– Сделаю.
– Все тряпье, все ржавые ножи, шила, обувь и весь бытовой хлам вроде этих пластиковых расчесок – на помойку.
– Мы поделим. Постираем, отмоем и…
– Мне посрать.
– Да, сеньор. А консервы?
Посмотрев на стенку из найденных мной различных консервов Бункерснаба, я буркнул:
– Это не трогать. Каждую банку протри – чистой тряпкой! – и, желательно, с антисептиком. С одной рукой справишься?
– Справлюсь.
– Действуй.
Отряхнув руки, я влил в себя полкувшина кислого компота и зашагал к дожидающемуся меня экзу. Время оттащить трупы и чуток прогуляться по здешней территории. Ну и узнать, что там поведал минос Каппе.
– Че? – повернулся я к мечнику и на долю секунды замер, прислушиваясь к естественным шумам послушного экзоскелета. – Что у рогатого было на рогах?
– Серебряные чехлы. – повторил Каппа и мягко надавил железной ладонью на дерево, что накренилось над очередной ухоженной тропкой.

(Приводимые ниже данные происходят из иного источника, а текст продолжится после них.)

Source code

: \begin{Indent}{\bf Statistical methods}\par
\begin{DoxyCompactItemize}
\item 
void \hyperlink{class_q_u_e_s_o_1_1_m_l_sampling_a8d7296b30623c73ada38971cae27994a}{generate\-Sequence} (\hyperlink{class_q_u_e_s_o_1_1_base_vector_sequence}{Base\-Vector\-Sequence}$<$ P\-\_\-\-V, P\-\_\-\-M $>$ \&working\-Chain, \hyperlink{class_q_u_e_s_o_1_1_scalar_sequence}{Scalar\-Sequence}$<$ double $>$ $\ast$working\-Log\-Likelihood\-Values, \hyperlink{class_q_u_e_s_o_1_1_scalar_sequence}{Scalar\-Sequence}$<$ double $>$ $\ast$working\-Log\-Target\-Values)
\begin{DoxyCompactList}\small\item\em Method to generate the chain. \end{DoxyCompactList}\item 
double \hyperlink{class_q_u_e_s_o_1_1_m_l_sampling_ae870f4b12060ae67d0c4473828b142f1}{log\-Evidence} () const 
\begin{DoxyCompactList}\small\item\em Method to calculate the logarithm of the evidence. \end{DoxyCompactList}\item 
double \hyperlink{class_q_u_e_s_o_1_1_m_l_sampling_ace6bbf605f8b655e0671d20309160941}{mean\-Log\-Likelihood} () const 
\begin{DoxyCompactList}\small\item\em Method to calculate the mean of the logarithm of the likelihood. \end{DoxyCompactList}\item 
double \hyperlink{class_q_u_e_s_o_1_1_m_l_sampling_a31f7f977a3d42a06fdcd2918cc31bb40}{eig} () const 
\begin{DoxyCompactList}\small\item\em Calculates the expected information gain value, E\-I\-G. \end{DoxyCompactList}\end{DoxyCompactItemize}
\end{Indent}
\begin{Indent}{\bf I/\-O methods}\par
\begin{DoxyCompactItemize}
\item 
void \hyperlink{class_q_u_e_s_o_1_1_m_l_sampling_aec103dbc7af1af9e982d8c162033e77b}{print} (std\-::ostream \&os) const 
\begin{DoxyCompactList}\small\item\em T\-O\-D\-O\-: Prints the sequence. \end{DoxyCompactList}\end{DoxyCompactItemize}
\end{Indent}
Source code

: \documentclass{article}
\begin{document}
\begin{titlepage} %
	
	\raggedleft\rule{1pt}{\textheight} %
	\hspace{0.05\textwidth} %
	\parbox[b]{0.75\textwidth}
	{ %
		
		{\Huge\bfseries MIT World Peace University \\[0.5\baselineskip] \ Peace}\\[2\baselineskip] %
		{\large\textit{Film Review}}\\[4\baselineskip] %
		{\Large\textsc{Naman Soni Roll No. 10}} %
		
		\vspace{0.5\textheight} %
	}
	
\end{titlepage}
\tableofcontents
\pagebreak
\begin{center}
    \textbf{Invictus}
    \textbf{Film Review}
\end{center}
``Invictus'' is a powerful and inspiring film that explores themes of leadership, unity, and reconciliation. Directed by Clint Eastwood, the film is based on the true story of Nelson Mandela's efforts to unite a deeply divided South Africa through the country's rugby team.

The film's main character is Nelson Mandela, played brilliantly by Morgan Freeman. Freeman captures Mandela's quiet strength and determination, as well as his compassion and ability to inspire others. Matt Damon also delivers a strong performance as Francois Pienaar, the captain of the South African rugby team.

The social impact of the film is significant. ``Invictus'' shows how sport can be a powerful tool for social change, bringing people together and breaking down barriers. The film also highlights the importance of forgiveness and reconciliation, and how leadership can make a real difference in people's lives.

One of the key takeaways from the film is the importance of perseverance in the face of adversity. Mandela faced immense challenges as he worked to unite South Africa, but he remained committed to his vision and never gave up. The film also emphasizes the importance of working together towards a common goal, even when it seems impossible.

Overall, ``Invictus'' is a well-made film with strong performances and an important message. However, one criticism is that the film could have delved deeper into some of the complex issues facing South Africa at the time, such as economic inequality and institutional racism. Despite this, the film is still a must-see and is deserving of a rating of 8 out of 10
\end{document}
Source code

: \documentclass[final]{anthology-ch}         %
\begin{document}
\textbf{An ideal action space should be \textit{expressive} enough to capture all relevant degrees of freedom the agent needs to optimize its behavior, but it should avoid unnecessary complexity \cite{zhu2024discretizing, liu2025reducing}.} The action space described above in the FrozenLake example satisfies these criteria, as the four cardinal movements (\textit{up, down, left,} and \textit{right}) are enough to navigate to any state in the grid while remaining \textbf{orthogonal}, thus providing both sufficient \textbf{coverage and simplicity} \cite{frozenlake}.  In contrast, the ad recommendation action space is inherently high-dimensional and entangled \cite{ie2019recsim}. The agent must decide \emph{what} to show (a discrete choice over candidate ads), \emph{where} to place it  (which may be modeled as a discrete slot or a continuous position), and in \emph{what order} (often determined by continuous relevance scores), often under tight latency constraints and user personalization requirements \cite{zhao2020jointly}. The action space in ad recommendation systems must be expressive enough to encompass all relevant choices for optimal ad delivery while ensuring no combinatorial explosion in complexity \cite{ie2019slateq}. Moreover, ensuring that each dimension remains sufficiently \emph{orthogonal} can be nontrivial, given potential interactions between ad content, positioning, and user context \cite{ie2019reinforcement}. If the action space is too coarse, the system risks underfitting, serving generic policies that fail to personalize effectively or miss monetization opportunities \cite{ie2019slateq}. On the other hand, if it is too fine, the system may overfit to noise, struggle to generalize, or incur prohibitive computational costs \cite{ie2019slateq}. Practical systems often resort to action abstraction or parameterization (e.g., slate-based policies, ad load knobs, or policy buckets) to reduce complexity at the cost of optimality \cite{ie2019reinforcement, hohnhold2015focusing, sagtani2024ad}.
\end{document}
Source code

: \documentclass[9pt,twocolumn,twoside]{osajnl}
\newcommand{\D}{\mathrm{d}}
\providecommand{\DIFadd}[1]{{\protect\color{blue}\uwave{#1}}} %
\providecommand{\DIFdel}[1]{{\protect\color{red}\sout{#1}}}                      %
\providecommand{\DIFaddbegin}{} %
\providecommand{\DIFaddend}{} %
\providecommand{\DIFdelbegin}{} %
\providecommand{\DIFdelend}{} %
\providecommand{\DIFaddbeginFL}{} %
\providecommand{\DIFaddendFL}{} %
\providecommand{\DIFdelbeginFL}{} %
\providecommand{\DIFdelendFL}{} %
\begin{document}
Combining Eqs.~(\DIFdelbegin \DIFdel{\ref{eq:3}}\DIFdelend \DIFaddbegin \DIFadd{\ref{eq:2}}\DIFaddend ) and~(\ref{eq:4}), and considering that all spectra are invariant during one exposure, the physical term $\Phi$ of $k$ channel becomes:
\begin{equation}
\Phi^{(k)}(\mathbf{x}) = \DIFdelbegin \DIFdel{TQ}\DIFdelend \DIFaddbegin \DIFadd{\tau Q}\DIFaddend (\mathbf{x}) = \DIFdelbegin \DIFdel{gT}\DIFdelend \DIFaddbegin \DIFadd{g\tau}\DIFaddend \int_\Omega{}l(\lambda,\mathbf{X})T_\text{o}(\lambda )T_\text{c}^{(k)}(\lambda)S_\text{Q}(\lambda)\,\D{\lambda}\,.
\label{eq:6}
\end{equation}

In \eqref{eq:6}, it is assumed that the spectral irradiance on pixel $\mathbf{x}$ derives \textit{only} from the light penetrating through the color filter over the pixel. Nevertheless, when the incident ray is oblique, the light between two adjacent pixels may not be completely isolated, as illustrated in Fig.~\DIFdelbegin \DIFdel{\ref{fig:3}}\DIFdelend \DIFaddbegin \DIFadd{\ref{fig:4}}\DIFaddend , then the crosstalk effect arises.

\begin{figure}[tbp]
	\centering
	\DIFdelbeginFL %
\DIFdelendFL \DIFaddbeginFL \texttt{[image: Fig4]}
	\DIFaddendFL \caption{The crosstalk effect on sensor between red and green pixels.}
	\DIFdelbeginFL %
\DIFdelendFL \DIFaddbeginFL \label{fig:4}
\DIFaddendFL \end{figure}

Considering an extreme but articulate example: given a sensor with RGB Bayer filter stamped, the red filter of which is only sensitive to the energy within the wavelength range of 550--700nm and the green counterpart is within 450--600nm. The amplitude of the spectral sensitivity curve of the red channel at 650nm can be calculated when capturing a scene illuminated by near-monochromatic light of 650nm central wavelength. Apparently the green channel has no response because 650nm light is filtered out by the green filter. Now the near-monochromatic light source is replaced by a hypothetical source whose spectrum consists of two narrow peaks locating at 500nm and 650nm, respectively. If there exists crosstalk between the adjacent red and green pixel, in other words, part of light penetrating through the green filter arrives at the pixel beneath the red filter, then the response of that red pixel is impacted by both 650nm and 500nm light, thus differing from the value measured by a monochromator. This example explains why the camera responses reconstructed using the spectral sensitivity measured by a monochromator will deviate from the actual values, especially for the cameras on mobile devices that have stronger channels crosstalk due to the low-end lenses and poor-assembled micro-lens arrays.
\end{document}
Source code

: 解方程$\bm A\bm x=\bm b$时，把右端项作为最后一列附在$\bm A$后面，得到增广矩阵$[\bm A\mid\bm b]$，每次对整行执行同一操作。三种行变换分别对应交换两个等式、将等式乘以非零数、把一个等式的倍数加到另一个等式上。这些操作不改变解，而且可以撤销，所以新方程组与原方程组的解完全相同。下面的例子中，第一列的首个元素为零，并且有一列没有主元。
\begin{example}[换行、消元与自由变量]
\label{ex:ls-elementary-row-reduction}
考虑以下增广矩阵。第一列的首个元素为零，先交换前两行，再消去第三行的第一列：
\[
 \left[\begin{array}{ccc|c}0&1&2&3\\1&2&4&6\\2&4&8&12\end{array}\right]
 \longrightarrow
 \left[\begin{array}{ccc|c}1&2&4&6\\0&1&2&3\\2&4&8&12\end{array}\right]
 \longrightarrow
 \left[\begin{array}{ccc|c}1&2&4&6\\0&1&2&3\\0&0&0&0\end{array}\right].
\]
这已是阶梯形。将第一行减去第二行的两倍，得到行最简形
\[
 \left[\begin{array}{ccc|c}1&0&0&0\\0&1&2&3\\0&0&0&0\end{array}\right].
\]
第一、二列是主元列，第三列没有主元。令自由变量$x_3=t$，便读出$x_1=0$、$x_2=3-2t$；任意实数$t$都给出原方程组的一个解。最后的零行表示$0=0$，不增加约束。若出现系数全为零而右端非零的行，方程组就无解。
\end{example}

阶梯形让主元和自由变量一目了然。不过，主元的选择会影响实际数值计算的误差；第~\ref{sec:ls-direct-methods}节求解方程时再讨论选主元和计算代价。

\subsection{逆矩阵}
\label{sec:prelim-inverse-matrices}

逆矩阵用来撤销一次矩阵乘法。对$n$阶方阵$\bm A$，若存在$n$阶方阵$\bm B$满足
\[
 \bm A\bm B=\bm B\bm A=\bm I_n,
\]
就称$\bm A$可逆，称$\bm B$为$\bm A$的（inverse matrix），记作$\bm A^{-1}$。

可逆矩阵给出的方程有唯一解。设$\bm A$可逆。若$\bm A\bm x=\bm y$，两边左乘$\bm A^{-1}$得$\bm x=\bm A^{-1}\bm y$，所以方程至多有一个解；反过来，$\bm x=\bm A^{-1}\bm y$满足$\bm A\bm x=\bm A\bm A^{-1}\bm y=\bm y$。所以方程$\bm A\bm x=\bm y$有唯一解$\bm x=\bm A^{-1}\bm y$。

Подгнивший ствол протяжно застонал и рухнул, с облегчением разломившись на несколько кусков. Брызнул сок, из похожей на гнилую мочалу сердцевины хлынул поток насекомых, над их разломанным убежищем задрожали струи горячего воздуха. Отшвырнув ногой мешающую часть ствола, Каппа двинулся дальше. Я шагал рядом, держась за наш общий груз – волокуши с наваленными друг на друга покойниками.
– Серебряные чехлы на рогах, за спиной вроде как был железный щит, на поясе топор, одноручный прямой меч. Это, не считая кольчужной набедренной повязки, кожаных доспехов, стальных набедренников и одного стального же наплечника. Что-то он помнит четко, а что-то как сквозь туман.
– Звучит бредом. – буркнул я. – Но вряд ли это ложь.
– Такое дерьмо может быть только правдой. – согласился Каппа.
Минос заявил, что не помнит, откуда он, и что он такое. Даже само слово «минос» ему вроде и было знакомо, но как-то смутно. Бычара очнулся на речном дне. Причем очнулся уже в момент, когда в легких было полным-полно мутной воды. В ушах звон, из ноздрей рвутся последние пузырьки воздуха, в голове ломит, а он… стоит на речном дне.
Смерть. Вот она. Совсем рядом. Просто не шевелись, и она быстро заберет тебя.
Рогатый не знает, что его спало – инстинкты или железная воля. Но он, уже умирая, со стремительно вырубающимися мозгами, рванулся вверх, не желая сдохнуть. Рванулся… и остался на дне как прикованный. Забился, закрутился, поняв, что его удерживает на дне что-то тяжелое. Руки обшарили грудь, скользнули по животу и бедрам. И везде он находил какие-то ремни и пряжки, тут же срывая их, стягивая через голову. Тяжело бухнул о дно стальной прямоугольный щит, с рогов слетели серебряные остроконечные чехлы, беззвучно шлепнулась в ил кольчужная набедренная повязка, а следом туда же отправилось оставшееся.
На поверхность изрыгающий воду и блевоту минос вырвался подобно мифическому божеству, до смерти напугав всех, кто сидел на крепком плоту, идущему вниз по течению этой широкой и быстрой реки. Снова повезло – хрен бы минос доплыл. Всех его бычьих сил и воловьей выносливости хватило только на этот финальный рывок к дрожащему свету над рогатой башкой. А вырвавшись, пусть и хлебнув чуть воздуха заполненными водой легкими, он тут же отрубился и уже не помнил, как на него накидывали веревки, как вытаскивали на плот и, с трудом перевалив на бок, буквально выколачивали грязную воду из его огромной груди.